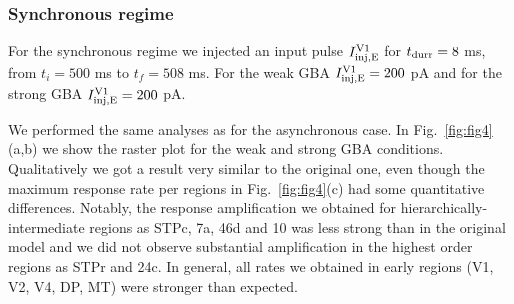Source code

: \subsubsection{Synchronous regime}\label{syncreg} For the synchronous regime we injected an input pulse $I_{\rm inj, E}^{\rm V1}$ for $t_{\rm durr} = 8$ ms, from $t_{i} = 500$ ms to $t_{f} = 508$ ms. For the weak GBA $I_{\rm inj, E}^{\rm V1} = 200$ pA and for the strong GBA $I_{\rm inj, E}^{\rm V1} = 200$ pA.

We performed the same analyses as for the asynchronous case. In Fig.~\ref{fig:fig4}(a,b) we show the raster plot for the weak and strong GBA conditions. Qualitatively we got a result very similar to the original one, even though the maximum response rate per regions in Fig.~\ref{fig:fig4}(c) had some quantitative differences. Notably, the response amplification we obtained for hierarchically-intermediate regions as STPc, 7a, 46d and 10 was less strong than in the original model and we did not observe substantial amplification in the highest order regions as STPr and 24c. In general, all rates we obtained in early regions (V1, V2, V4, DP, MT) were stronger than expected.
* * *
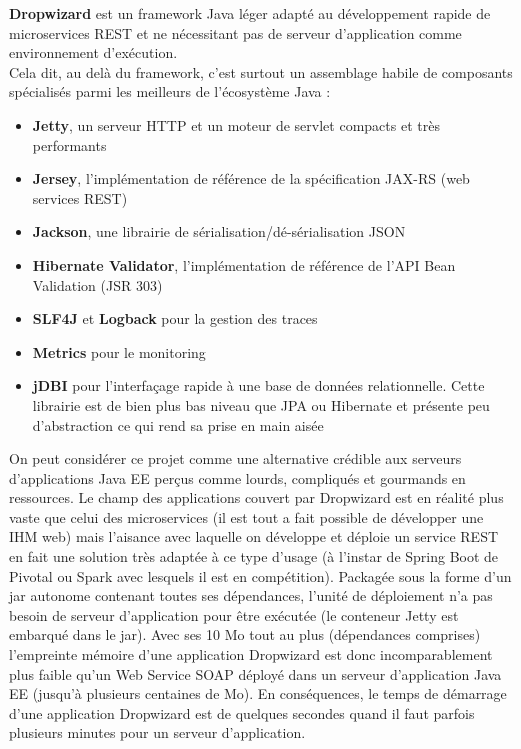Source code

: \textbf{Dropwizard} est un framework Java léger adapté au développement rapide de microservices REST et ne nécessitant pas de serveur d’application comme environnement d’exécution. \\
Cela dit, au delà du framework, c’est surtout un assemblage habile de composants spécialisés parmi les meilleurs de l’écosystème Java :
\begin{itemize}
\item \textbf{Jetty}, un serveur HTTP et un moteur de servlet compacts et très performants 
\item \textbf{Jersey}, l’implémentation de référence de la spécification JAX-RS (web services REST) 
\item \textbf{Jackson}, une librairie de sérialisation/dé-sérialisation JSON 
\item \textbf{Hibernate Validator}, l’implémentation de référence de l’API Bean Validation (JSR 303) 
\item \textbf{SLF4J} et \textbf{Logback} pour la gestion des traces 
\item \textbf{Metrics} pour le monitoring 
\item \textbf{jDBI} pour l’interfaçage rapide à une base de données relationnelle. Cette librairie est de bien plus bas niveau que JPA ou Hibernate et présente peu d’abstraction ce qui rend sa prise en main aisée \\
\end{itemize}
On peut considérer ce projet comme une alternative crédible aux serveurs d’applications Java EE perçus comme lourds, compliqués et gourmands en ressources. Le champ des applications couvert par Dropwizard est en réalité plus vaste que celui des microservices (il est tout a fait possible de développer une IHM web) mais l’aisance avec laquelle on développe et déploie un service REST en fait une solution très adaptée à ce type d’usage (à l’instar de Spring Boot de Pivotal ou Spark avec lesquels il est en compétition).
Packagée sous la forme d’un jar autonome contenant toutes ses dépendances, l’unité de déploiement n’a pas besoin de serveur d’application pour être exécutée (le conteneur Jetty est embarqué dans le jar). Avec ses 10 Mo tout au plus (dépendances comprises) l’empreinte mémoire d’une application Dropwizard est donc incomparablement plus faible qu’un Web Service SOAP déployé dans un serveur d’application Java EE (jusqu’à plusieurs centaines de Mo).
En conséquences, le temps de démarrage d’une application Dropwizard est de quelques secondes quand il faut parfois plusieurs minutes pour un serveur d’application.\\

▸ **WORK ORDER**: Look through the entries above and quote exactly the lines from the line with "(web services REST)" to the line with "de sérialisation/dé-sérialisation JSON", counting both of those lines.

▸ **ANSWER SPACE**:
\item \textbf{Jersey}, l’implémentation de référence de la spécification JAX-RS (web services REST) 
\item \textbf{Jackson}, une librairie de sérialisation/dé-sérialisation JSON 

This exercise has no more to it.